After one of the most dominant freshman seasons in college basketball, Anthony Davis knew that he had to make the leap to the NBA, and he was rewarded for that decision when he was snatched up in the 2012 NBA Draft.
Davis is the best pure shot-blocker that we have seen in college basketball since Patrick Ewing at Georgetown in the 1980s. His presence in the paint was the biggest reason Kentucky won a national title last year.
There is no doubt that Davis has superstar potential, but he will be under intense pressure to reach that ceiling sooner rather than later.
What Davis Brings to the Team
Davis is not going to be able to turn things around on his own. He is a lottery talent, for sure, and completely worthy of this selection, but he is going to need help.
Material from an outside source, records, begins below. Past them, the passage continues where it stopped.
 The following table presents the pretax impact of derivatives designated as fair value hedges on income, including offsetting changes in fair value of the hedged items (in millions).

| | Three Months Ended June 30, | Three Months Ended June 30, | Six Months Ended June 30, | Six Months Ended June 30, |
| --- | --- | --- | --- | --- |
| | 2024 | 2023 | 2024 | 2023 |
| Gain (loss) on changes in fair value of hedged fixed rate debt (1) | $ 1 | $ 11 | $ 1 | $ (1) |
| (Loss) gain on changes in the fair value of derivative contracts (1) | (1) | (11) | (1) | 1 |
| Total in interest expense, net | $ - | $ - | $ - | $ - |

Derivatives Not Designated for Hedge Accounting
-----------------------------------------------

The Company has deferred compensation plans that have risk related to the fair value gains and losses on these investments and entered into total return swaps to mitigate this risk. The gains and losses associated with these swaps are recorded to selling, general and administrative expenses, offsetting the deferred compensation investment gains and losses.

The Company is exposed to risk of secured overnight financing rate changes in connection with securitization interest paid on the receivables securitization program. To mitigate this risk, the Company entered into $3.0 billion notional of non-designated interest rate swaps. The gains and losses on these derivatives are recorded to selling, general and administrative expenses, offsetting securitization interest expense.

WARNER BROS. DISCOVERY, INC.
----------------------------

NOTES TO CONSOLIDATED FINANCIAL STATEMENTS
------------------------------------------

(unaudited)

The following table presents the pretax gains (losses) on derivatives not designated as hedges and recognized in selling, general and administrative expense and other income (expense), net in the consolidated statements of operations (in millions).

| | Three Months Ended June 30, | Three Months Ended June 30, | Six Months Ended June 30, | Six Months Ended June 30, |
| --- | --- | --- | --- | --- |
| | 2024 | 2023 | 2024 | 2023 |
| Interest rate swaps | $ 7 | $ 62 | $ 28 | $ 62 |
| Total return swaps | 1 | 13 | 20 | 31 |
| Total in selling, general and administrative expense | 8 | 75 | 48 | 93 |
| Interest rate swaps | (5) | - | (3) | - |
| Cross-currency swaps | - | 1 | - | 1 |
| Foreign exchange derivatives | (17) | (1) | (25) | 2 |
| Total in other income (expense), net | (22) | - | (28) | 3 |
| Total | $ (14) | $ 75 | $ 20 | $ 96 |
Where Davis will help, at least initially, is on the defensive side of the ball. He is not the biggest player in the world—he is listed at 6'10", 220 pounds—but he has long limbs and an aggressive style that help him block shots and grab rebounds.
What's scary is that Davis has yet to really hone his offensive skills. He has a style that will allow him to get the ball down low and score around 8-10 points per game, but when he adds more muscle and gets comfortable with his shot, he is going to be a 15-18 point per game scorer.
What Experts Are Saying
Ed Isaacson of NBADraftBlog.com did an extensive breakdown of Davis' strengths and weaknesses leading up to the draft, offering praise to the Final Four Most Outstanding Player before saying that he is far from a sure thing.
...his game is still very raw, especially on the offensive end, and NBA fans who expect him to come him and have the same impact right away that he did in college are going to be disappointed. If given the right coaching and some time to develop physically and skill wise, Davis could be one of the NBA’s best, but he is not there yet.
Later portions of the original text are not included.